A DAY IN THE LIFE OF A UNFULFILLED 20-SOMETHING
- Brit Abrams
- Aug 19, 2022
- 2 min read

I dread each fresh interaction from close relatives to acquaintances because the simple questions are debilitating. The questions that would be easy if I had a job and was doing things that people understood. How are you? What have you been doing? What do you do all day? I can never answer in a way that satisfies the person or myself.
Beginning at 8:30 am, my first of 50 alarms go off. While my family pleads for me to reduce the number of alarms, I refuse because I am inconsiderate.
When I wake up, at 9 or 10 am, I pollute the planet once more and use my backyard as my ashtray. Unfortunately, the tree-hugging infographics didn’t penetrate this apathetic heart.

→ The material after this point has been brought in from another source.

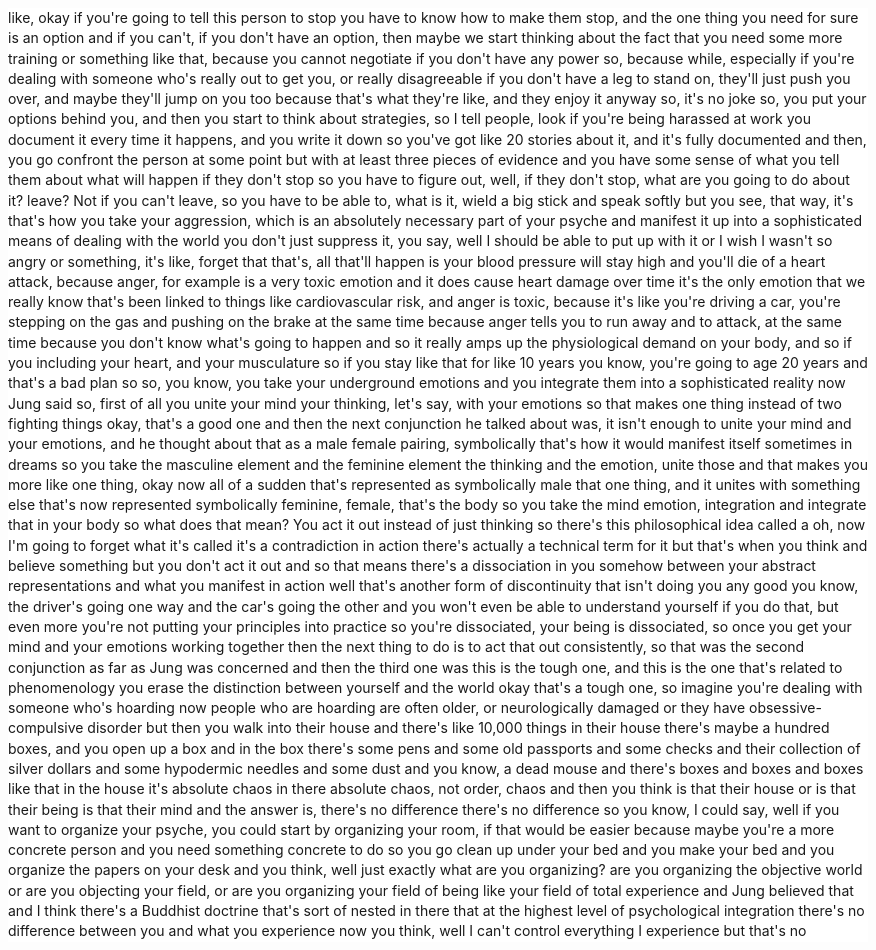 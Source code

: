 like, okay if you're going to tell this person to stop you have to know how to make them stop, and the one thing you need for sure is an option and if you can't, if you don't have an option, then maybe we start thinking about the fact that you need some more training or something like that, because you cannot negotiate if you don't have any power so, because while, especially if you're dealing with someone who's really out to get you, or really disagreeable if you don't have a leg to stand on, they'll just push you over, and maybe they'll jump on you too because that's what they're like, and they enjoy it anyway so, it's no joke so, you put your options behind you, and then you start to think about strategies, so I tell people, look if you're being harassed at work you document it every time it happens, and you write it down so you've got like 20 stories about it, and it's fully documented and then, you go confront the person at some point but with at least three pieces of evidence and you have some sense of what you tell them about what will happen if they don't stop so you have to figure out, well, if they don't stop, what are you going to do about it? leave? Not if you can't leave, so you have to be able to, what is it, wield a big stick and speak softly but you see, that way, it's that's how you take your aggression, which is an absolutely necessary part of your psyche and manifest it up into a sophisticated means of dealing with the world you don't just suppress it, you say, well I should be able to put up with it or I wish I wasn't so angry or something, it's like, forget that that's, all that'll happen is your blood pressure will stay high and you'll die of a heart attack, because anger, for example is a very toxic emotion and it does cause heart damage over time it's the only emotion that we really know that's been linked to things like cardiovascular risk, and anger is toxic, because it's like you're driving a car, you're stepping on the gas and pushing on the brake at the same time because anger tells you to run away and to attack, at the same time because you don't know what's going to happen and so it really amps up the physiological demand on your body, and so if you including your heart, and your musculature so if you stay like that for like 10 years you know, you're going to age 20 years and that's a bad plan so so, you know, you take your underground emotions and you integrate them into a sophisticated reality now Jung said so, first of all you unite your mind your thinking, let's say, with your emotions so that makes one thing instead of two fighting things okay, that's a good one and then the next conjunction he talked about was, it isn't enough to unite your mind and your emotions, and he thought about that as a male female pairing, symbolically that's how it would manifest itself sometimes in dreams so you take the masculine element and the feminine element the thinking and the emotion, unite those and that makes you more like one thing, okay now all of a sudden that's represented as symbolically male that one thing, and it unites with something else that's now represented symbolically feminine, female, that's the body so you take the mind emotion, integration and integrate that in your body so what does that mean? You act it out instead of just thinking so there's this philosophical idea called a oh, now I'm going to forget what it's called it's a contradiction in action there's actually a technical term for it but that's when you think and believe something but you don't act it out and so that means there's a dissociation in you somehow between your abstract representations and what you manifest in action well that's another form of discontinuity that isn't doing you any good you know, the driver's going one way and the car's going the other and you won't even be able to understand yourself if you do that, but even more you're not putting your principles into practice so you're dissociated, your being is dissociated, so once you get your mind and your emotions working together then the next thing to do is to act that out consistently, so that was the second conjunction as far as Jung was concerned and then the third one was this is the tough one, and this is the one that's related to phenomenology you erase the distinction between yourself and the world okay that's a tough one, so imagine you're dealing with someone who's hoarding now people who are hoarding are often older, or neurologically damaged or they have obsessive-compulsive disorder but then you walk into their house and there's like 10,000 things in their house there's maybe a hundred boxes, and you open up a box and in the box there's some pens and some old passports and some checks and their collection of silver dollars and some hypodermic needles and some dust and you know, a dead mouse and there's boxes and boxes and boxes like that in the house it's absolute chaos in there absolute chaos, not order, chaos and then you think is that their house or is that their being is that their mind and the answer is, there's no difference there's no difference so you know, I could say, well if you want to organize your psyche, you could start by organizing your room, if that would be easier because maybe you're a more concrete person and you need something concrete to do so you go clean up under your bed and you make your bed and you organize the papers on your desk and you think, well just exactly what are you organizing? are you organizing the objective world or are you objecting your field, or are you organizing your field of being like your field of total experience and Jung believed that and I think there's a Buddhist doctrine that's sort of nested in there that at the highest level of psychological integration there's no difference between you and what you experience now you think, well I can't control everything I experience but that's no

At noon, I eat an almost expired microwaveable meal with as much enthusiasm as I can possess.
At 1 pm or whenever I finish lunch, I take a walk to my local park and do my best to avoid my neighbor's gaze. As I round the park, I think about only the most traumatizing events of the past 4 years. I think of the people that have hurt me the most.
I work on my little art projects that no one above the age of 25 appreciates and doesn’t understand what I'm doing it for at 2 pm.
At 3 pm, I begin to stare at the cracked zoom screen while I hear the same tired advice and recount the same tired stories.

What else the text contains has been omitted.